Solar-driven semi-conductor photocatalytic water treatment (TiO 2 , g-C 3 N 4 , and TiO 2 +g-C 3 N 4 ) of cyanotoxins: proof-of-concept study with microcystin-LR

Cyanobacteria and their toxins are a threat to drinking water safety as increasingly cyanobacterial blooms (mass occurrences) occur in lakes and reservoirs all over the world. Photocatalytic removal of cyanotoxins by solar light active catalysts is a promising way to purify water at relatively low cost compared to modifying existing infrastructure.

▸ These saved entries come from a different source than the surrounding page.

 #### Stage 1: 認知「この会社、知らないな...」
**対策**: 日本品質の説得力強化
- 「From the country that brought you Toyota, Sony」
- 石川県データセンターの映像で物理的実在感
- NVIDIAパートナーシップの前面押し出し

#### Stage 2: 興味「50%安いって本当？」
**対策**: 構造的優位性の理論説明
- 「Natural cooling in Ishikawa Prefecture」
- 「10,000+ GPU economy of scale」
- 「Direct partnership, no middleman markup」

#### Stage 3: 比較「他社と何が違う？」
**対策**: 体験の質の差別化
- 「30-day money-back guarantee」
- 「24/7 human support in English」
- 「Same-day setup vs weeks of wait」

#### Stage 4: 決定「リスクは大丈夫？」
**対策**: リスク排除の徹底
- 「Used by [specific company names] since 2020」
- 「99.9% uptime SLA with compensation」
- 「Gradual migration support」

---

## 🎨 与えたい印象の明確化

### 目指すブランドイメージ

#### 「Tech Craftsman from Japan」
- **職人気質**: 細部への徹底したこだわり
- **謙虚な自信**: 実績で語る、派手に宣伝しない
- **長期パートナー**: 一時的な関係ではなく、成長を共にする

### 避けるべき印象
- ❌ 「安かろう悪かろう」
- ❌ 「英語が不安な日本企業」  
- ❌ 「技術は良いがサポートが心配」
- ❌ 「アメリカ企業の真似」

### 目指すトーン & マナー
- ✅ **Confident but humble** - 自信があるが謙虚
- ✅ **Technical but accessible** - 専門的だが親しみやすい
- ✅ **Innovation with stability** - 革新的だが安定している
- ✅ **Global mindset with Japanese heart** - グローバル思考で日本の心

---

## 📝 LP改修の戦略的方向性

We have established a facile and low-cost method to obtain TiO 2 and g-C 3 N 4 coated floating photocatalysts using recycled glass beads. g-C 3 N 4 coated and TiO 2 +g-C 3 N 4 co-coated beads were able to completely remove microcystin-LR in artificial fresh water under both natural and simulated solar light irradiation without agitation in less than 2 h. TiO 2 coated beads achieved complete removal within 8 h of irradiation. TiO 2 +g-C 3 N 4 beads were more effective than g-C 3 N 4 beads as demonstrated by the increase reaction rate with reaction constants, 0.0485 min−1 compared to 0.0264 min−1 respectively, with TiO 2 alone found to be considerably slower 0.0072 min−1. g-C 3 N 4 based photocatalysts showed a similar degradation pathway to TiO 2 based photocatalysts by attacking the C6–C7 double bond on the Adda side chain.